- [Your instructions] I'd like the records transcribed exactly, leaving the images out.

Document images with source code

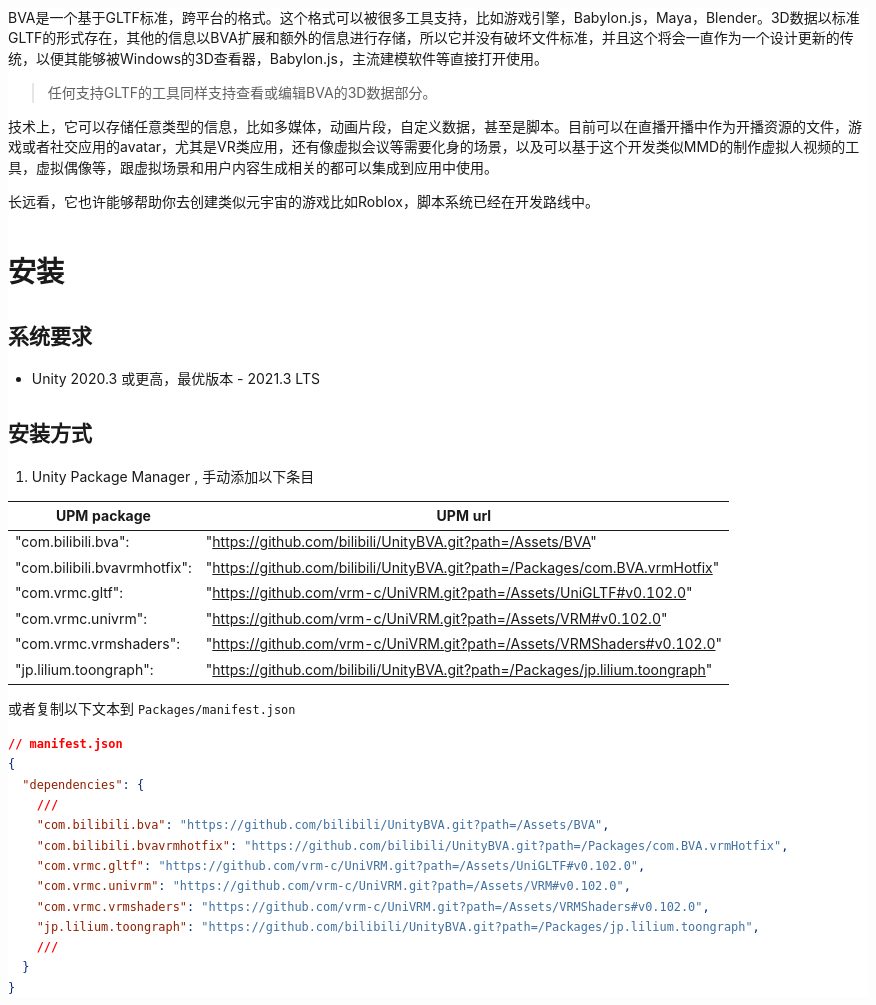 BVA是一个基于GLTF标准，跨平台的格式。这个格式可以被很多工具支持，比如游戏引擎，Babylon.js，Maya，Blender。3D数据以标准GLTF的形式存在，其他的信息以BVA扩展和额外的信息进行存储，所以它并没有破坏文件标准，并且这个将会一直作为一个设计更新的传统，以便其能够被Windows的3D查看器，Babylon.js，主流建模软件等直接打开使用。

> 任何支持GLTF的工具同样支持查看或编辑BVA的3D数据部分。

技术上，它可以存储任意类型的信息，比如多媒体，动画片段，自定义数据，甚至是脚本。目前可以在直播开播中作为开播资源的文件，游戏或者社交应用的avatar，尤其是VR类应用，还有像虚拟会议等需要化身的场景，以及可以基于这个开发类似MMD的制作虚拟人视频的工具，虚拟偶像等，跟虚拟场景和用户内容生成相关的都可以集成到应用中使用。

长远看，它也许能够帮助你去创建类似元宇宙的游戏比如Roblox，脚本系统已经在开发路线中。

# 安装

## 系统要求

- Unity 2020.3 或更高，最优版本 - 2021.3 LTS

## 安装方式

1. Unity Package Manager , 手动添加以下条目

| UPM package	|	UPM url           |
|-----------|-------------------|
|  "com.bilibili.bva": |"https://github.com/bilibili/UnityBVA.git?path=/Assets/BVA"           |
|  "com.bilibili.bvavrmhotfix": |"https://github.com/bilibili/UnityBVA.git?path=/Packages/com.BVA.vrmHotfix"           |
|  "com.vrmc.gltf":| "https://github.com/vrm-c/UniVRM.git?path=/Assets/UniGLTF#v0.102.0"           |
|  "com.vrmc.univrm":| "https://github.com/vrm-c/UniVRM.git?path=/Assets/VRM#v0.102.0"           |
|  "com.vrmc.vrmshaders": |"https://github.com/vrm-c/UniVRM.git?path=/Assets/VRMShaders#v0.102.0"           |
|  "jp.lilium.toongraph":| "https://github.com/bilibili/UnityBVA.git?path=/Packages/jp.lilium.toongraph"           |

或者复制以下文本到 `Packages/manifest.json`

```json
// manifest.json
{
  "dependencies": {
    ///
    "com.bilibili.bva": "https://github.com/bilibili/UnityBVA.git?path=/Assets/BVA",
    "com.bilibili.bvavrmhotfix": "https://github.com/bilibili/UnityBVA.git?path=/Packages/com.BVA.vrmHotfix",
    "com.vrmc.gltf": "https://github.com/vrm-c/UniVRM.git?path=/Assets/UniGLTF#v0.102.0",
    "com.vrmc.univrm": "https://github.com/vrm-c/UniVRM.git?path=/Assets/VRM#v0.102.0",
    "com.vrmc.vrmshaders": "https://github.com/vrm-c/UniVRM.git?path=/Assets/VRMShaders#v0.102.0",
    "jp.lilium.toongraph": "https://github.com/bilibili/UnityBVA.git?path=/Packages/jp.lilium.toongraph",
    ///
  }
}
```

- [Exercise response]
 BVA是一个基于GLTF标准，跨平台的格式。这个格式可以被很多工具支持，比如游戏引擎，Babylon.js，Maya，Blender。3D数据以标准GLTF的形式存在，其他的信息以BVA扩展和额外的信息进行存储，所以它并没有破坏文件标准，并且这个将会一直作为一个设计更新的传统，以便其能够被Windows的3D查看器，Babylon.js，主流建模软件等直接打开使用。

> 任何支持GLTF的工具同样支持查看或编辑BVA的3D数据部分。

技术上，它可以存储任意类型的信息，比如多媒体，动画片段，自定义数据，甚至是脚本。目前可以在直播开播中作为开播资源的文件，游戏或者社交应用的avatar，尤其是VR类应用，还有像虚拟会议等需要化身的场景，以及可以基于这个开发类似MMD的制作虚拟人视频的工具，虚拟偶像等，跟虚拟场景和用户内容生成相关的都可以集成到应用中使用。

长远看，它也许能够帮助你去创建类似元宇宙的游戏比如Roblox，脚本系统已经在开发路线中。

# 安装

## 系统要求

- Unity 2020.3 或更高，最优版本 - 2021.3 LTS

## 安装方式

1. Unity Package Manager , 手动添加以下条目

| UPM package	|	UPM url           |
|-----------|-------------------|
|  "com.bilibili.bva": |"https://github.com/bilibili/UnityBVA.git?path=/Assets/BVA"           |
|  "com.bilibili.bvavrmhotfix": |"https://github.com/bilibili/UnityBVA.git?path=/Packages/com.BVA.vrmHotfix"           |
|  "com.vrmc.gltf":| "https://github.com/vrm-c/UniVRM.git?path=/Assets/UniGLTF#v0.102.0"           |
|  "com.vrmc.univrm":| "https://github.com/vrm-c/UniVRM.git?path=/Assets/VRM#v0.102.0"           |
|  "com.vrmc.vrmshaders": |"https://github.com/vrm-c/UniVRM.git?path=/Assets/VRMShaders#v0.102.0"           |
|  "jp.lilium.toongraph":| "https://github.com/bilibili/UnityBVA.git?path=/Packages/jp.lilium.toongraph"           |

或者复制以下文本到 `Packages/manifest.json`

```json
// manifest.json
{
  "dependencies": {
    ///
    "com.bilibili.bva": "https://github.com/bilibili/UnityBVA.git?path=/Assets/BVA",
    "com.bilibili.bvavrmhotfix": "https://github.com/bilibili/UnityBVA.git?path=/Packages/com.BVA.vrmHotfix",
    "com.vrmc.gltf": "https://github.com/vrm-c/UniVRM.git?path=/Assets/UniGLTF#v0.102.0",
    "com.vrmc.univrm": "https://github.com/vrm-c/UniVRM.git?path=/Assets/VRM#v0.102.0",
    "com.vrmc.vrmshaders": "https://github.com/vrm-c/UniVRM.git?path=/Assets/VRMShaders#v0.102.0",
    "jp.lilium.toongraph": "https://github.com/bilibili/UnityBVA.git?path=/Packages/jp.lilium.toongraph",
    ///
  }
}
```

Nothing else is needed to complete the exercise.